Ciliopathies are rare genetic diseases, for which there are no effective treatments. For a subset of these diseases affecting accessible tissues, like the airways of primary ciliary dyskinesia (PCD) patients, we have been developing genome editing strategies to determine can we fix the right cells types efficiently and whether this is treatment well-tolerated.
We hope to better understand the disease mechanisms underlying ciliopathies in order to develop effective diagnostic as well as therapeutic strategies to benefit patients and their families.

Ciliopathies are a diverse class of human genetic diseases, with over 20 recognized syndromes caused by mutations at ~100 different loci. While mammalian cilia are ubiquitous and highly conserved structures, the clinical features associated with their dysfunction are highly pleiotropic with varying degrees of severity and penetrance among tissues. While the causative genes are now being rapidly identified, the cellular and developmental basis for this phenotypic complexity remains poorly understood and controversial. In this programme we aim to:
1. Investigate the cellular pleiotropy of ciliopathies by determining why different cell types vary in their vulnerability to mutations affecting cilia, despite their ubiquity. To better understand cilial diversity and how this results in variable phenotypic consequences upon ciliary dysfunction, we are building tools to interrogate clinically relevant cilial types at a molecular, structural and physiological level. We are engineering a series of precisely-targeted in vivo proximity labelling tracers to common cilial transport machineries and novel cilial biosensors to track cilial dynamics in vivo, in healthy and diseased states.

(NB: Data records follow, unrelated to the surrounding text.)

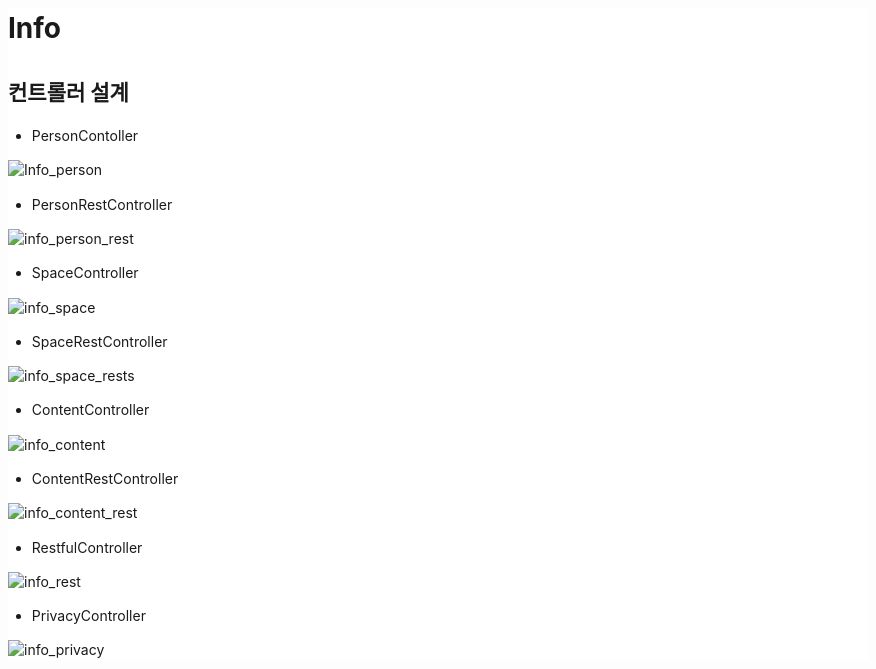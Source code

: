 # Info

## 컨트롤러 설계

- PersonContoller

<img width="746" alt="Info_person" src="https://user-images.githubusercontent.com/60494603/127462923-13f06cba-d5a9-41a0-b012-672b1eb56a0e.png">

- PersonRestController

<img width="745" alt="info_person_rest" src="https://user-images.githubusercontent.com/60494603/127462921-fe86d37e-88df-4416-9957-26149943dc32.png">

- SpaceController

<img width="739" alt="info_space" src="https://user-images.githubusercontent.com/60494603/127462913-22432fe1-b128-4631-8b1d-7b5c0df8e4b3.png">

- SpaceRestController

<img width="733" alt="info_space_rests" src="https://user-images.githubusercontent.com/60494603/127462905-7f14aedc-b51d-4091-8960-6e4883115b9d.png">

- ContentController

<img width="724" alt="info_content" src="https://user-images.githubusercontent.com/60494603/127462910-703dfd57-0a23-4dcc-81fa-f65849a6ee97.png">

- ContentRestController

<img width="723" alt="info_content_rest" src="https://user-images.githubusercontent.com/60494603/127462918-13f82881-b0f4-4951-aab5-2defa1fa37ed.png">

- RestfulController

<img width="707" alt="info_rest" src="https://user-images.githubusercontent.com/60494603/127462896-9b526ef5-b51e-48f1-ae35-32271a6fbe1b.png">

- PrivacyController

<img width="721" alt="info_privacy" src="https://user-images.githubusercontent.com/60494603/127462917-b29eeb88-169d-4ba1-a466-d0bd79047fa4.png">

2. Develop therapeutic strategies for somatic gene editing in ciliopathies, focusing on improving delivery to the correct cell type, and biasing editing of intragenic mutations to therapeutically beneficial events. The recent therapeutic game-changer for rare human genetic disease is the possibility of gene correction using targeted CRISPR technology for precise and efficient corrective genome-editing. If targeted to the most relevant cell type(s), this offers the possibility of a somatic cure for some genetic diseases in which affected cell types are accessible, such as the postnatal airways (affected in primary ciliary dyskinesia: PCD) and the eye (affected in retinitis pigmentosa: RP). Importantly both PCD and RP are characterized by their staggering polygenic natures: over 40 and 100 genes are implicated in PCD and RP respectively, which complicates a conventional “one-size-fits-all” gene therapy for all patients. In contrast, therapeutic gene editing could be personalized based on an individual’s genetic mutation(s). However, there remain at least two sizeable obstacles to making gene editing a therapeutic reality, namely (a) targeted delivery of the editing machinery and (b) improving repair efficiency. To address these problems, we have developed fluorescent reporter mouse models that allow a sensitive read-out of gene-editing events in time and space, which we will use to investigate how best to target cells of interest safely and in a therapeutically effective manner.
Our aims fully align with the Unit’s mission to understand genetic disease and disease mechanisms, as well as its emphasis on the genome and brain biology: our whole organism approach is essential for understanding why different tissues or organs are particularly susceptible to perturbation across the wide phenotypic spectrum of human ciliopathies.